_Exercise prompt_: Where does the string "based" occur in the records? Copy each line that holds it.

[Plain-text document sources]
#####
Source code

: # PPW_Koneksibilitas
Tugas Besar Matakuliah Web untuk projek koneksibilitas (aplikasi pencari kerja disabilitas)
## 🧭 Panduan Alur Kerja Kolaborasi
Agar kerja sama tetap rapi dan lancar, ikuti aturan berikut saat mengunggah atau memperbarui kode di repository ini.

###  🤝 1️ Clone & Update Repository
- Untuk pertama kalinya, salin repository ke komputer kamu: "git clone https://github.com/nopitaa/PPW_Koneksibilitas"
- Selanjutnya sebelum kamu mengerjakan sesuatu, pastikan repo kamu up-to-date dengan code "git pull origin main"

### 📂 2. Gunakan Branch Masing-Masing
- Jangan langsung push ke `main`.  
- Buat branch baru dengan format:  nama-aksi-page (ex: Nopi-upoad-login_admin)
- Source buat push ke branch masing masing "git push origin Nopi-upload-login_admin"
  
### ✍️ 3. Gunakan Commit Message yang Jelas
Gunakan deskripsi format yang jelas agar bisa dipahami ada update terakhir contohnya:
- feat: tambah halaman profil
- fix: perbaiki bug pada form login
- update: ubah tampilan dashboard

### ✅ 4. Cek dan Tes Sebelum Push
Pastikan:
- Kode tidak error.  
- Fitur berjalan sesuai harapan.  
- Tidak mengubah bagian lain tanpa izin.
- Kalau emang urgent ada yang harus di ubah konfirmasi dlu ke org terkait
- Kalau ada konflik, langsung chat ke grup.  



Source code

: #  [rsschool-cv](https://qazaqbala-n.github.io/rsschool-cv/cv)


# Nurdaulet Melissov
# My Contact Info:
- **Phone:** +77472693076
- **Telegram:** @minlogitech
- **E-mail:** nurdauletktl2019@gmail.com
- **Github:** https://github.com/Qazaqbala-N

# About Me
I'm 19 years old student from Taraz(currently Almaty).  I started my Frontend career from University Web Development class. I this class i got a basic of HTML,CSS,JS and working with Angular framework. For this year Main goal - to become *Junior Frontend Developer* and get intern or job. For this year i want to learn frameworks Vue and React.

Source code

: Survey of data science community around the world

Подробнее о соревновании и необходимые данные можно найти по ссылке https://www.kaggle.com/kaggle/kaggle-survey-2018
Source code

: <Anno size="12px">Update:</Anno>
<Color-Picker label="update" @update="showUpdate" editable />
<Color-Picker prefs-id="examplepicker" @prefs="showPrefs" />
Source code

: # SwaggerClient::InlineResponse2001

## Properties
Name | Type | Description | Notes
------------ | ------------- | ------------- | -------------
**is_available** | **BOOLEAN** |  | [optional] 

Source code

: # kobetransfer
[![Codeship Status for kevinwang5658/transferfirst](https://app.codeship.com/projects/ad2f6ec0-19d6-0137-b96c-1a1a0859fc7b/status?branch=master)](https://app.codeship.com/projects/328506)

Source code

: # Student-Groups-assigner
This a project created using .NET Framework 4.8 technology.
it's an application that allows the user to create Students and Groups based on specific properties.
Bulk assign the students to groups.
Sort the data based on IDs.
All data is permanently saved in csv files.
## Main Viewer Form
#####
_Output for this exercise_:
it's an application that allows the user to create Students and Groups based on specific properties.
Sort the data based on IDs.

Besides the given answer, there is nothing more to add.